Denn die Ersatzteilpreisaufschläge und die Verbringungskosten sind auch im Rahmen fiktiver Abrechnung Teil des vom Schädiger zu ersetzenden Schadens. Dies gilt jedenfalls dann, wenn UPE-Aufschläge und Verbringungskosten üblicherweise von Werkstätten in der Region berechnet werden (OLG Frankfurt, Urteil vom 21.04.2016 – AZ: 7 U 34/15, Rn. 14 ff. m.w.N.). Es kommt nicht darauf an, ob die Klägerin beabsichtigt, ihr Fahrzeug in einer markengebundenen Werkstatt reparieren zu lassen. Denn es ist nicht erforderlich, dass der Schädiger nachweist, dass jene Kosten tatsächlich angefallen sind oder dass sie zwingend anfallen würden, sofern die Reparatur durchgeführt würde. Ausreichend ist vielmehr, dass ein Sachverständiger in seinem Gutachten die Prognose abgibt, dass diese Kosten üblicherweise bei der Reparatur in einer Markenwerkstatt in der betreffenden Region berechnet werden. Es ist kein sachlicher Grund dafür ersichtlich, diesen Teil der Prognose des Sachverständigen anders zu beurteilen als beispielsweise den ebenfalls prognostizierten erforderlichen Zeitaufwand für die Reparatur.

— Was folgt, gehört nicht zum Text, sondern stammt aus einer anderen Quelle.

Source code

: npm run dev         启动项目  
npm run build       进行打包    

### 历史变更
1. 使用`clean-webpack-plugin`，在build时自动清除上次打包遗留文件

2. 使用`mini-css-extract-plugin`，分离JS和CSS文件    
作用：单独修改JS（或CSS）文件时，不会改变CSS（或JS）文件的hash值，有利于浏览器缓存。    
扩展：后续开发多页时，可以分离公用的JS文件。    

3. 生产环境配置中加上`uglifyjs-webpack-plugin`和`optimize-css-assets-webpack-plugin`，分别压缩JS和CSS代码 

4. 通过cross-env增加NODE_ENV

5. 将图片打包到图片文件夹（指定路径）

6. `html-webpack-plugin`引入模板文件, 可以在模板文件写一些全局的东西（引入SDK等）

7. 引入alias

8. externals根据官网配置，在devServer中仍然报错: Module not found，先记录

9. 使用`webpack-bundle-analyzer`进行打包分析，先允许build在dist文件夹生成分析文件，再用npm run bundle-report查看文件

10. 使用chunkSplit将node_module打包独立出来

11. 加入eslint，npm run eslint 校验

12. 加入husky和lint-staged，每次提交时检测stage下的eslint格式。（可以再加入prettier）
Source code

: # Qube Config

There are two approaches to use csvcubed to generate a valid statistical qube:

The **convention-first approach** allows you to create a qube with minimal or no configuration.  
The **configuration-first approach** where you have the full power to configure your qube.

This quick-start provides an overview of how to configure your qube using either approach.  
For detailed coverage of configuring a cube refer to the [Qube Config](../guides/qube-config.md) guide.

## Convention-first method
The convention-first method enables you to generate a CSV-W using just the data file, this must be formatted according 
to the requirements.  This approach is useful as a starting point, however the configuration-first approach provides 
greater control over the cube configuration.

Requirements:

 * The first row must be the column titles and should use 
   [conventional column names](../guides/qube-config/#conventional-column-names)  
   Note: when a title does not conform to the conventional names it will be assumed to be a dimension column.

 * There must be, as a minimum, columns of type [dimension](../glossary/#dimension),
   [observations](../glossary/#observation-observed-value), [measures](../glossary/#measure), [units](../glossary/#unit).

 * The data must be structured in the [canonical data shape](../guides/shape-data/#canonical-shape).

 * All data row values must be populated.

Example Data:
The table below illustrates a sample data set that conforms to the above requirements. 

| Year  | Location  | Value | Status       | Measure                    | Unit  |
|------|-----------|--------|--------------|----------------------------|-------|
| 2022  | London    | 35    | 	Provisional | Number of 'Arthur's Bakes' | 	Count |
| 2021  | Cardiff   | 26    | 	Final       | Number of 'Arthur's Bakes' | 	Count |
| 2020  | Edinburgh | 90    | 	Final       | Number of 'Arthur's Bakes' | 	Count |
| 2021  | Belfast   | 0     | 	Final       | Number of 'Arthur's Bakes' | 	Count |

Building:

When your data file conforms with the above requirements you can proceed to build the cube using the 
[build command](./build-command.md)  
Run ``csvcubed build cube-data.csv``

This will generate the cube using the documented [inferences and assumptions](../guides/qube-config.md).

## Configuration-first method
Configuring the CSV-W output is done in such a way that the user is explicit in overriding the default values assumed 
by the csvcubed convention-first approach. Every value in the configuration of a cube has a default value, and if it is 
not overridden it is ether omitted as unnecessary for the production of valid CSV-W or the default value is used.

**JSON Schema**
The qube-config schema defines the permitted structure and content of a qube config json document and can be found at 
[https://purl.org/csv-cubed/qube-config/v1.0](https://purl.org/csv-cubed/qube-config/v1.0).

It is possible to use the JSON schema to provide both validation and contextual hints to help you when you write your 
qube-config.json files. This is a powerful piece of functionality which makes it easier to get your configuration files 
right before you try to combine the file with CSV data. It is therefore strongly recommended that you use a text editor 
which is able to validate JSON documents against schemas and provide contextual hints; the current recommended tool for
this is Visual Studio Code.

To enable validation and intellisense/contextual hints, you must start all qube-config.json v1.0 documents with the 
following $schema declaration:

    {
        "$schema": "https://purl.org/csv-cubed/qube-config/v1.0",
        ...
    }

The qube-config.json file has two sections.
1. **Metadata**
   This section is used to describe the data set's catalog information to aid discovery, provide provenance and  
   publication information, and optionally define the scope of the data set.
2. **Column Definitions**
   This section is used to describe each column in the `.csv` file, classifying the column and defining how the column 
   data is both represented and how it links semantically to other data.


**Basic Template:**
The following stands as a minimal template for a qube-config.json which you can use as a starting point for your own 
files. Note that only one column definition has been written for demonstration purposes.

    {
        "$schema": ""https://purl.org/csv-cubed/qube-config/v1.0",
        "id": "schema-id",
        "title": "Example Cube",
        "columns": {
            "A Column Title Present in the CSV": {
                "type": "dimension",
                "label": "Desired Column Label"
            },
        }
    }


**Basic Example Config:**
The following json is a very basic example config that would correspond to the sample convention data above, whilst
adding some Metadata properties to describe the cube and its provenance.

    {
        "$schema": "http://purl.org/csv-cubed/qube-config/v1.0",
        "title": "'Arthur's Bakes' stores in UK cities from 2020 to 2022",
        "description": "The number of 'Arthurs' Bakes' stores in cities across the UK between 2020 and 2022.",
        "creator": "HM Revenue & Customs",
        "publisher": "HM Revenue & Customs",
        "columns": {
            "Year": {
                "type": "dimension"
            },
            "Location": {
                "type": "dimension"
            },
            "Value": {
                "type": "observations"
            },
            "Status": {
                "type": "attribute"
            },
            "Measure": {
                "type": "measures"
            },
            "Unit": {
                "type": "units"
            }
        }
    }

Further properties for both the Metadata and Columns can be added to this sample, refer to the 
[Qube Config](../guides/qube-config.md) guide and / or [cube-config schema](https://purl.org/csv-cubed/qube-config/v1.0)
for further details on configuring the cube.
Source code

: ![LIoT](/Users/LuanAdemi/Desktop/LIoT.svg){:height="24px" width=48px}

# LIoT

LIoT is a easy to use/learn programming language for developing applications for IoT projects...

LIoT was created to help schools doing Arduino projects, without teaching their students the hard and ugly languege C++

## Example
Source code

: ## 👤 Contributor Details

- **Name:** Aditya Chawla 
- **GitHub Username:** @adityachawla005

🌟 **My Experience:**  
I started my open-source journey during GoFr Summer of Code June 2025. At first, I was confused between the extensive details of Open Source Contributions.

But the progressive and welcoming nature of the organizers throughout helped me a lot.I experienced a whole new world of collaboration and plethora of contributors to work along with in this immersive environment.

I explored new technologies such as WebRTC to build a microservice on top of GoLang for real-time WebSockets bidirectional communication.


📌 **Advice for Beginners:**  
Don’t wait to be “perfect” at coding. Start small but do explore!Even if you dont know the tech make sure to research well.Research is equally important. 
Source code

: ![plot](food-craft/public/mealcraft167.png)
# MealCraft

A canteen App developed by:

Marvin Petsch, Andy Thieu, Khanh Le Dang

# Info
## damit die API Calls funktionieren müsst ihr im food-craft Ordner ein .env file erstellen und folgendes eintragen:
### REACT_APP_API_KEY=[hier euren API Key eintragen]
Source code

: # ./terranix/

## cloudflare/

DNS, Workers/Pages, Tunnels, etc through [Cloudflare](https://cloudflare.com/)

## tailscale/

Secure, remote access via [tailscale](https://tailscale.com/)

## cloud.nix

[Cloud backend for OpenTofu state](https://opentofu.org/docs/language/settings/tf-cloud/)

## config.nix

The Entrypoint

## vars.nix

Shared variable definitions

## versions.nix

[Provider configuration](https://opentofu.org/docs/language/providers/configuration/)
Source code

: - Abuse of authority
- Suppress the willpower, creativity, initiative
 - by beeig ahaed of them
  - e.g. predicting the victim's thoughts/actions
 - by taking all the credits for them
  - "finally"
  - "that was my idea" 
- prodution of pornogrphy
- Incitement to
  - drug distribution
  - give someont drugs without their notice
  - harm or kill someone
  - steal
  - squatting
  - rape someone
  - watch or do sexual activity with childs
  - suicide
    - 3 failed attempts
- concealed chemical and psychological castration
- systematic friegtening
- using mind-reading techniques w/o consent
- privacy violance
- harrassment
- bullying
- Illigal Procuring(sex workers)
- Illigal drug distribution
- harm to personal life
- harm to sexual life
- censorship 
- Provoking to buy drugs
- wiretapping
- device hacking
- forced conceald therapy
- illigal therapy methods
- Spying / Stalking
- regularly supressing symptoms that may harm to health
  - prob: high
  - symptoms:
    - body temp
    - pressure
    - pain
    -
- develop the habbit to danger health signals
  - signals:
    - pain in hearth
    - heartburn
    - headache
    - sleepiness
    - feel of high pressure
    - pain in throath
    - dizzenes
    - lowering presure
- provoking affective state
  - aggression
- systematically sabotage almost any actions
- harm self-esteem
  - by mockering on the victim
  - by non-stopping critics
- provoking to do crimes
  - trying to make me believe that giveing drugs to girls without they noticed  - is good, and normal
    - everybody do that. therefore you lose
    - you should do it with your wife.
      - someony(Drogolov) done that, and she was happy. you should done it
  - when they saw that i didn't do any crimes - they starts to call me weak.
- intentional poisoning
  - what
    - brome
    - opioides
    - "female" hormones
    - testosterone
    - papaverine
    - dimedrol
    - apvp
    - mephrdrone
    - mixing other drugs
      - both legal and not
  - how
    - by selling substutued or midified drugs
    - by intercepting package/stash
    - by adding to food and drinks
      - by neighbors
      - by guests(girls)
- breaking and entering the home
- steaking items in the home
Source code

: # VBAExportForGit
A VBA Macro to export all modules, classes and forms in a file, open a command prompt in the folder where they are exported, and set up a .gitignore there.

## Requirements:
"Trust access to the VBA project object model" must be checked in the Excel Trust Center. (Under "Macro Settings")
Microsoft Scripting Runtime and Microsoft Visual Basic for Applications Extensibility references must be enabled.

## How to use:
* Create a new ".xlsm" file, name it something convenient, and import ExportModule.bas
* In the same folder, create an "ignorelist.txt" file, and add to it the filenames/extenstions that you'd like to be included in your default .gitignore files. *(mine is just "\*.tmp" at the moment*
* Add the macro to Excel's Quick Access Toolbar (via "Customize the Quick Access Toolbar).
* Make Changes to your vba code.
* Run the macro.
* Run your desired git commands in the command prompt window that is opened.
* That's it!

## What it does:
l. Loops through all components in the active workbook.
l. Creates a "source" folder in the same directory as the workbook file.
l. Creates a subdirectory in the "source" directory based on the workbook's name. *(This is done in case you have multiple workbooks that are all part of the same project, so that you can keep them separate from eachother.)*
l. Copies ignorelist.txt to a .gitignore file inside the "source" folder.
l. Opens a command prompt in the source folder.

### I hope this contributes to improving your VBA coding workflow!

Durch das Gutachten des Sachverständigen … ist hinreichend belegt, dass diese Kosten üblicherweise in der Region im Falle der Reparatur in einer Fachwerkstatt anfallen. Auf eine Reparatur in einer markengebundenen Fachwerkstatt hat die Klägerin grundsätzlich einen Anspruch; die Beklagte hat die Klägerin nicht auf eine günstigere Reparaturmöglichkeit verwiesen (abgesehen davon, dass dies hier wegen des Alters des betreffenden Fahrzeugs auch nicht möglich wäre). Die Beklagte hat keine konkreten Einwände gegen das vorgelegte Gutachten des Sachverständigen … vorgetragen, etwa dass nicht sämtliche betreffenden Markenwerkstätten in der Region UPE-Aufschläge und Verbringungskosten berechnen. Entgegen der Ansicht der Beklagten kann auch nicht der Rechtsgedanke des § 249 Abs. 2 Satz 2 BGB herangezogen werden, wonach der zur Herstellung erforderliche Geldbetrag die Umsatzsteuer nur miteinschließt, wenn und soweit sie tatsächlich angefallen ist. Denn die jeweils zugrundeliegenden Sachverhalte sind nicht vergleichbar. Umsatzsteuer ist keine unmittelbare Schadensposition, sondern fällt nach dem Umsatzsteuergesetz (UStG) nur dann an, wenn ein steuerbarer Umsatz im Sinne des § 1 UStG vorliegt. Sofern nicht tatsächlich eine Reparatur erfolgt, schuldet der Geschädigte keine Umsatzsteuer. Insoweit korrespondiert § 249 Abs. 2 Satz 1 BGB unmittelbar mit dem UStG und verhindert eine etwaige Bereicherung des Geschädigten auf Kosten des Schädigers. Demgegenüber handelt es sich bei den UPE-Aufschlägen und Verbringungskosten um konkrete Schadenspositionen. Deren Berechnung kann nach allgemeinen Grundsätzen zulässigerweise fiktiv auf Basis eines Sachverständigengutachtens erfolgen. Der Sachverständige gibt hinsichtlich aller Schadenspositionen eine Prognose und Berechnung an, bei deren Bemessung es naturgemäß nicht darauf ankommt, ob sie tatsächlich anfallen.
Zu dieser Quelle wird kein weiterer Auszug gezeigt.